An email domain is the part of an email address that comes after the @ symbol. In the email address “updates@ fantasyfootball.com,” for example, the domain is “fantasyfootball.com.” The domain is a part of the header information that accompanies every email message. As long as email messages handled in discovery are kept in native or near-native forms, such as “.msg” or “.eml”, the email domains are readily available. If email messages are converted to image formats such as “.pdf” or “.tif” or printed to paper, the domains might become harder to access or might no longer be available.
Examining email domains can be a swift and convenient way to identify and set aside communications that are unlikely to have any meaningful connection with the dispute at hand. These include such things as emails from shopping, news, and sports websites; social media notifications; newsletters; digests and other mailing alerts; and spam and phishing messages.
Email domain analysis also can be a cost-effective way of tracking down communications such as email messages from other parties in a lawsuit, emails from other organizations of special interest, or messages sent by members of law firms where the messages might contain privileged communications.
Email domain information can be presented in charts, graphs, tables, and various other formats. A pie chart, using data from the EDRM Enron data set, shows the top ten email domains from which a set of email messages were sent (see Figure 3, next page). Almost 90 percent of the email messages came from the “enron.com” domain, which is no surprise. Also in the top ten, however, are messages from a newspaper (nytimes.com); a college (williams.edu); and a mass e-mailing system (mailblaster.clearstation.com).
Email timeline analysis focuses on the dates and times of email messages and similar materials such as calendar entries. Five fields of metadata are especially useful for this type of analysis:
• Date and time email was sent;
• Date and time email was received;
• Date and time email was created;
• Date and time email was last modified or was deleted; and
• Appointment start and end dates and times.
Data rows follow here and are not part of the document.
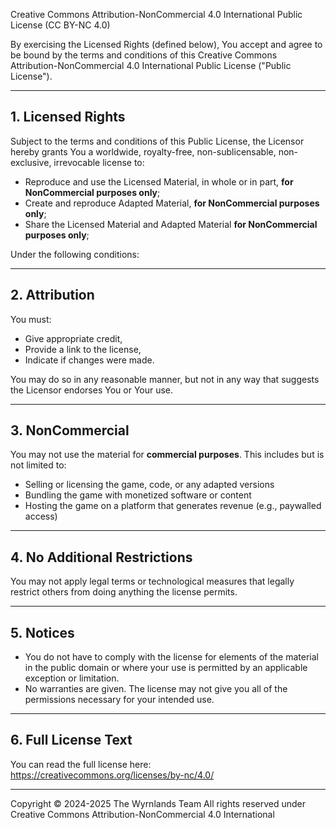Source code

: Creative Commons Attribution-NonCommercial 4.0 International Public License (CC BY-NC 4.0)

By exercising the Licensed Rights (defined below), You accept and agree to be bound by the terms and conditions of this Creative Commons Attribution-NonCommercial 4.0 International Public License ("Public License").

---

## 1. Licensed Rights
Subject to the terms and conditions of this Public License, the Licensor hereby grants You a worldwide, royalty-free, non-sublicensable, non-exclusive, irrevocable license to:

- Reproduce and use the Licensed Material, in whole or in part, **for NonCommercial purposes only**;
- Create and reproduce Adapted Material, **for NonCommercial purposes only**;
- Share the Licensed Material and Adapted Material **for NonCommercial purposes only**;

Under the following conditions:

---

## 2. Attribution
You must:
- Give appropriate credit,
- Provide a link to the license,
- Indicate if changes were made.

You may do so in any reasonable manner, but not in any way that suggests the Licensor endorses You or Your use.

---

## 3. NonCommercial
You may not use the material for **commercial purposes**. This includes but is not limited to:
- Selling or licensing the game, code, or any adapted versions
- Bundling the game with monetized software or content
- Hosting the game on a platform that generates revenue (e.g., paywalled access)

---

## 4. No Additional Restrictions
You may not apply legal terms or technological measures that legally restrict others from doing anything the license permits.

---

## 5. Notices
- You do not have to comply with the license for elements of the material in the public domain or where your use is permitted by an applicable exception or limitation.
- No warranties are given. The license may not give you all of the permissions necessary for your intended use.

---

## 6. Full License Text
You can read the full license here:  
https://creativecommons.org/licenses/by-nc/4.0/

---

Copyright © 2024-2025 The Wyrnlands Team
All rights reserved under Creative Commons Attribution-NonCommercial 4.0 International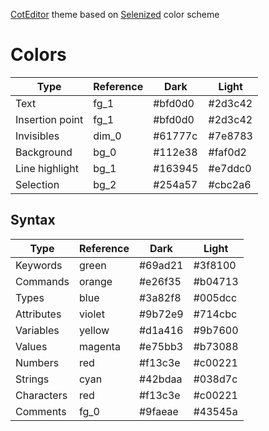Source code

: [CotEditor](https://coteditor.com/) theme based on [Selenized](https://github.com/jan-warchol/selenized) color scheme

# Colors

| Type            | Reference | Dark    | Light   |
|-----------------|-----------|---------|---------|
| Text            | fg_1      | #bfd0d0 | #2d3c42 |
| Insertion point | fg_1      | #bfd0d0 | #2d3c42 |
| Invisibles      | dim_0     | #61777c | #7e8783 |
| Background      | bg_0      | #112e38 | #faf0d2 |
| Line highlight  | bg_1      | #163945 | #e7ddc0 |
| Selection       | bg_2      | #254a57 | #cbc2a6 |

## Syntax

| Type       | Reference | Dark    | Light   |
|------------|-----------|---------|---------|
| Keywords   | green     | #69ad21 | #3f8100 |
| Commands   | orange    | #e26f35 | #b04713 |
| Types      | blue      | #3a82f8 | #005dcc |
| Attributes | violet    | #9b72e9 | #714cbc |
| Variables  | yellow    | #d1a416 | #9b7600 |
| Values     | magenta   | #e75bb3 | #b73088 |
| Numbers    | red       | #f13c3e | #c00221 |
| Strings    | cyan      | #42bdaa | #038d7c |
| Characters | red       | #f13c3e | #c00221 |
| Comments   | fg_0      | #9faeae | #43545a |
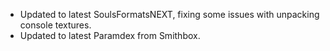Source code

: * Updated to latest SoulsFormatsNEXT, fixing some issues with unpacking console textures.
* Updated to latest Paramdex from Smithbox.
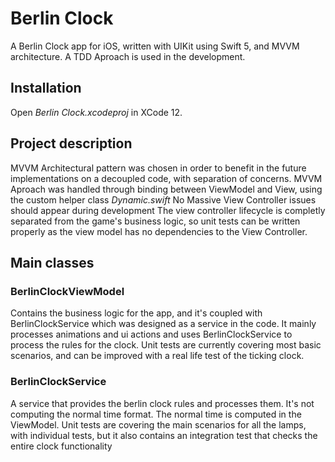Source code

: # Berlin Clock
A Berlin Clock app for iOS, written with UIKit using Swift 5, and MVVM architecture. A TDD Aproach is used in the development.

## Installation
Open <i>Berlin Clock.xcodeproj</i> in XCode 12.

## Project description
MVVM Architectural pattern was chosen in order to benefit in the future implementations on a decoupled code, with separation of concerns.
MVVM Aproach was handled through binding between ViewModel and View, using the custom helper class <i> Dynamic.swift </i> 
 No Massive View Controller issues should appear during development
The view controller lifecycle is completly separated from the game's business logic, so unit tests can be written properly as the view model has no dependencies to the View Controller.

## Main classes

### BerlinClockViewModel

Contains the business logic for the app, and it's coupled with BerlinClockService which was designed as a service in the code. 
It mainly processes animations and ui actions and uses BerlinClockService to process the rules for the clock.
Unit tests are currently covering most basic scenarios, and can be improved with a real life test of the ticking clock.

### BerlinClockService

A service that provides the berlin clock rules and processes them. It's not computing the normal time format. The normal time is computed in the ViewModel.
Unit tests are covering the main scenarios for all the lamps, with individual tests, but it also contains an integration test that checks the entire clock functionality
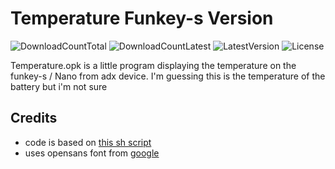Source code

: # Temperature Funkey-s Version
![DownloadCountTotal](https://img.shields.io/github/downloads/joyrider3774/blockdude_funkey/total?label=total%20downloads&style=plastic) ![DownloadCountLatest](https://img.shields.io/github/downloads/joyrider3774/blockdude_funkey/latest/total?style=plastic) ![LatestVersion](https://img.shields.io/github/v/tag/joyrider3774/blockdude_funkey?label=Latest%20version&style=plastic) ![License](https://img.shields.io/github/license/joyrider3774/blockdude_funkey?style=plastic)

Temperature.opk is a little program displaying the temperature on the funkey-s / Nano from adx device. I'm guessing this is the temperature of the battery but i'm not sure

## Credits
- code is based on [this sh script](https://github.com/vazhnov/sunxi-axp209/blob/dev/axp209.sh#L209)
- uses opensans font from [google](https://fonts.google.com/specimen/Open+Sans)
That information can be combined with other content available from or about the messages, such as individual senders or recipients, types of files attached to messages, and email domains, to create a variety of timelines that can help you identify gaps, times of heightened activities, and any number of trends.
Figure 4 is an example of a visual timeline that shows the total numbers of email messages sent by several custodians in seven years (1979, 1980, 1998, 1999, 2000, 2001, and 2002).
Looking at the third custodian, we see he sent messages in 1979 and in 2001, but did not send any in the intervening years. This gap — the missing years — might be something we want to examine more closely.
Often these types of visual timelines are dynamic. You might be able to focus in on a narrower timeframe, with the example zooming in on just one year and then displaying counts by month rather than by year. You might be able to incorporate other pieces of information, such as domain names. You might reorganize how the data is displayed, so that the bottom axis is organized by years instead of by custodians.
Data validation can be a powerful tool both for carving off large chunks of data that no longer need to be assessed and for homing in quickly on data that matters greatly for issues at hand. Deployed effectively, these three forms of data validation — file type analysis, email domain analysis, and email timeline analysis — and similar tools can help litigants contain the costs of e-discovery and sharpen their focus on information that can help bring matters to resolution more quickly.